======== Material for this exercise

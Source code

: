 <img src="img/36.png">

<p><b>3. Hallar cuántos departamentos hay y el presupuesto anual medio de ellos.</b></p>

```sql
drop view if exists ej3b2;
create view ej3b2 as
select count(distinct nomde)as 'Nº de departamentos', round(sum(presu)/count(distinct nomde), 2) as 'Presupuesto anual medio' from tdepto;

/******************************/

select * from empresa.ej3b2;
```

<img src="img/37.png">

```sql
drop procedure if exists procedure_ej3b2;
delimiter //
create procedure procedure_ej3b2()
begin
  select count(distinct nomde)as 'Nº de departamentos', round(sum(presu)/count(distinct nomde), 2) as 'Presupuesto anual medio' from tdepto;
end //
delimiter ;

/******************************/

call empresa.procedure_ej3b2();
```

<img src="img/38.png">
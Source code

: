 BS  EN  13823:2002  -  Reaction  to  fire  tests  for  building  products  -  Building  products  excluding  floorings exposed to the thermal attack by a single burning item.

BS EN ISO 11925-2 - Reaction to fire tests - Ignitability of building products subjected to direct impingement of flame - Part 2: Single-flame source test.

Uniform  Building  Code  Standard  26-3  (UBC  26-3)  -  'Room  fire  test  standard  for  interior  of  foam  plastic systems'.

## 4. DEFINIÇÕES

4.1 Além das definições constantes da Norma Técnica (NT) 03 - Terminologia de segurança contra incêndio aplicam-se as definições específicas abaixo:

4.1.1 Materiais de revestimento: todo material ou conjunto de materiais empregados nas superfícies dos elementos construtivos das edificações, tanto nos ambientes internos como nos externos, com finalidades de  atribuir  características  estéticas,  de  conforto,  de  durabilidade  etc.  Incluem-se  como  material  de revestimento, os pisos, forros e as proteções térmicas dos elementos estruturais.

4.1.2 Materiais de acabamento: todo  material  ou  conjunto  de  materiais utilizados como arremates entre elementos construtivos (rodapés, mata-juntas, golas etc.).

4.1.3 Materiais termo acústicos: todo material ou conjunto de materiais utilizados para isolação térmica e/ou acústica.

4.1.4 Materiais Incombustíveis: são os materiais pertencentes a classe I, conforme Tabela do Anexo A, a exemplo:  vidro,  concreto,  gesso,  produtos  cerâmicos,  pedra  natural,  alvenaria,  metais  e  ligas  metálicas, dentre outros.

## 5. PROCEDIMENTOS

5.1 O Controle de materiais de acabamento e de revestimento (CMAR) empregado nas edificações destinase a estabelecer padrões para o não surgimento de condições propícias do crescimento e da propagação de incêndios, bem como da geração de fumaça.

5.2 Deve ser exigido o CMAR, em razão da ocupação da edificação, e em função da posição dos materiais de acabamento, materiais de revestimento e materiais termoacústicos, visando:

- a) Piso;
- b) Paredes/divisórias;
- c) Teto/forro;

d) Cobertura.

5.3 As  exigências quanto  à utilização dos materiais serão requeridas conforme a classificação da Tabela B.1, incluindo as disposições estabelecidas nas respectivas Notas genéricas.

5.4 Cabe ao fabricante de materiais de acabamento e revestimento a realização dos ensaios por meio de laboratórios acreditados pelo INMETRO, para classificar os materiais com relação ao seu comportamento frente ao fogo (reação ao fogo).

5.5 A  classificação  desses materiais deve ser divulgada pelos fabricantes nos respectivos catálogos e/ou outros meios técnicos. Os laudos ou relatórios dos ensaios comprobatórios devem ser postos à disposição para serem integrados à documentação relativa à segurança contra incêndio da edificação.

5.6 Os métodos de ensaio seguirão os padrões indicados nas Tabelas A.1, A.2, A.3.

================

# Exercise directions
Please give back, exactly as it stands above, the stretch from the line with "4.1.3 Materiais termo" through the line with "## 5. PROCEDIMENTOS", and no line outside it.

# Output of the task
4.1.3 Materiais termo acústicos: todo material ou conjunto de materiais utilizados para isolação térmica e/ou acústica.

4.1.4 Materiais Incombustíveis: são os materiais pertencentes a classe I, conforme Tabela do Anexo A, a exemplo:  vidro,  concreto,  gesso,  produtos  cerâmicos,  pedra  natural,  alvenaria,  metais  e  ligas  metálicas, dentre outros.

## 5. PROCEDIMENTOS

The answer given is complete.